Hi, i'm new to MPlus and wanted to confirm the following. I have a repeated measure design with 4 times points (steps per day at the end of CR, 3 mo after CR, 6 mo after CR, 9 mo after CR). In some preliminary analyses, I found that Diag_Rec (categorical), BMI, and frst_ev (categorical) were related to "missingness" at follow-up assessments. So, I just want to be sure that these variables are included in the model, so do I use the auxiliary function to do so in the analysis below? If not, do I have to use multiple imputation instead? Thanks! chris
VARIABLE: NAMES ARE id Diag_Rec BMI frst_ev t2_steps t3_steps t4_steps t5_steps;
I assume these 3 variables don't have a substantive role in your growth model - if they do - just included them in the model. So if not, either approach you mention is fine in principle. You have to specify Auxiliary Missing, not just Auxiliary (see UG). But I think we have not yet developed Aux Missing for Mixtures yet, so that won't work. Multiple imputation is possible, although you assume a 2-class model so regular unrestricted (1-class) imputation is a bit off, but probably better than not using those variables.
I have data from 2326 subjects. For the model that I'm interested in, I use 7 items. There are 8 subjects with complete missings on these 7 items.
If I estimate my model without the AUXILIARY (M) command, Mplus warns me there are 8 cases with complete missings and tells me N = 2318.
However, if I estimate my model with the AUXILIARY (M) command with my data, Mplus warns me "1 case with complete missing data" and tells me N = 2325.
This doesn't make sense to me - there are indeed 8 subjects with complete missing data on those 7 items that constitute my model; however, all 8 participants have non-missing data on the auxiliary variables.

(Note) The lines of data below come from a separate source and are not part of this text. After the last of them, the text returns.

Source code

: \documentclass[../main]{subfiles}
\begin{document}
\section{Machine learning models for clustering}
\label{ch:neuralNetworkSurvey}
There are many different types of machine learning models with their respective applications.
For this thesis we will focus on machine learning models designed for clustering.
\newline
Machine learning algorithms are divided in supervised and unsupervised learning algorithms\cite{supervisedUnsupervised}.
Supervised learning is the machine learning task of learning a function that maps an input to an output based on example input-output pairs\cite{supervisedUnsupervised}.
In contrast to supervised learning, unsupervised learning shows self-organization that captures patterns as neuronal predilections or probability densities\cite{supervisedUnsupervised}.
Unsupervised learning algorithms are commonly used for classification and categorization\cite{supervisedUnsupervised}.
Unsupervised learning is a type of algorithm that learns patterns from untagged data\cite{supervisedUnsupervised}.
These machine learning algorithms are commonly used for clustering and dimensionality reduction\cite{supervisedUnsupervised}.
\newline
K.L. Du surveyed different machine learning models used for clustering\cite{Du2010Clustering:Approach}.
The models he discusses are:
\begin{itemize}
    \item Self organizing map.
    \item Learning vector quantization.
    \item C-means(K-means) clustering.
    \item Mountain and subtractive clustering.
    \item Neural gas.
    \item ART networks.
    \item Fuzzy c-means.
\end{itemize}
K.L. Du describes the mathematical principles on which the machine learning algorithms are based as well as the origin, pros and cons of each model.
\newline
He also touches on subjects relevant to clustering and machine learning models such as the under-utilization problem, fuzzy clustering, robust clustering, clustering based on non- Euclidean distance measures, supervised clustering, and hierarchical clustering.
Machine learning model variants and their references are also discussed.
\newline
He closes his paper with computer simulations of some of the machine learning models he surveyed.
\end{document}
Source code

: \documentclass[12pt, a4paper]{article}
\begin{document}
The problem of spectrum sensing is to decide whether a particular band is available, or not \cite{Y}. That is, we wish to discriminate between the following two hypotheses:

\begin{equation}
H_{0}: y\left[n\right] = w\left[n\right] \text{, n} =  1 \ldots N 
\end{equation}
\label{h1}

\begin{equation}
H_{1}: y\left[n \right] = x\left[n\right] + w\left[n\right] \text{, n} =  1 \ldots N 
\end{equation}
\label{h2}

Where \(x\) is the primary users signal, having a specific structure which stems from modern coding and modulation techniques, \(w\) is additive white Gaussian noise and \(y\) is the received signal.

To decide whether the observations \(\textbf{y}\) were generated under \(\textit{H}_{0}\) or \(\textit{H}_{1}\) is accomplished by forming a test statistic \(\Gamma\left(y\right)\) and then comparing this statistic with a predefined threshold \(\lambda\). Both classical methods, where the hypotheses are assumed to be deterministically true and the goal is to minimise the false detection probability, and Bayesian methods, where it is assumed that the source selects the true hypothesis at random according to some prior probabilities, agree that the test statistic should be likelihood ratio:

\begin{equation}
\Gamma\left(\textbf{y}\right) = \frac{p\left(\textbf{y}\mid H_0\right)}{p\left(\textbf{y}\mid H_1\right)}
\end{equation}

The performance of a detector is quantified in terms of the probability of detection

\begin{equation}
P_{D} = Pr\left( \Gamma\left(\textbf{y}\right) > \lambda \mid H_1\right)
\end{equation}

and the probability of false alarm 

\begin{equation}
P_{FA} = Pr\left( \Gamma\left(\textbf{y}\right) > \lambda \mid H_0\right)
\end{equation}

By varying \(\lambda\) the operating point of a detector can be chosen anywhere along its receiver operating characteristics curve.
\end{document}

Carolyn CL posted on Tuesday, March 19, 2013 - 12:11 pm
Hello Dr. Muthen,
I am running a saturated correlate structural equation model with socio-economic status as the auxiliary variable and dummies representing poverty trajectories (3 dummies, 4th reference category excluded) as independent variables predicting weight status (3 categories: normal, overweight, obese).
When I run a basic model (N = 1230):
Weight ON d_low d_inc d_dec;
The model runs fine.
When I add the auxiliary variable (N = 2120):
Weight ON d_low d_inc d_dec;
SES WITH Weight d_low d_inc d_dec;
The coefficients of the dummy variables are comparable, but the standard errors are inflated, and one sig. effect becomes ns.
When I run the full model (with additional independent and dependent variables) including the auxiliary variable SES, the model fails to converge. Increasing the number of iterations does not solve the problem. I can however run the model without the auxiliary and the model converges, but I obviously lose part of my sample.
Any idea why the full model with the auxiliary will not converge?
I would have no idea. You would need to send the outputs and your license number to email@example.com for further information.
Carolyn CL posted on Thursday, March 21, 2013 - 8:46 am
I found the problem - the model was by default allowing the dummy variables to correlate with each other once I added the auxiliary variable. Restricting the correlations to 0 allows the model to converge and provides the expected results.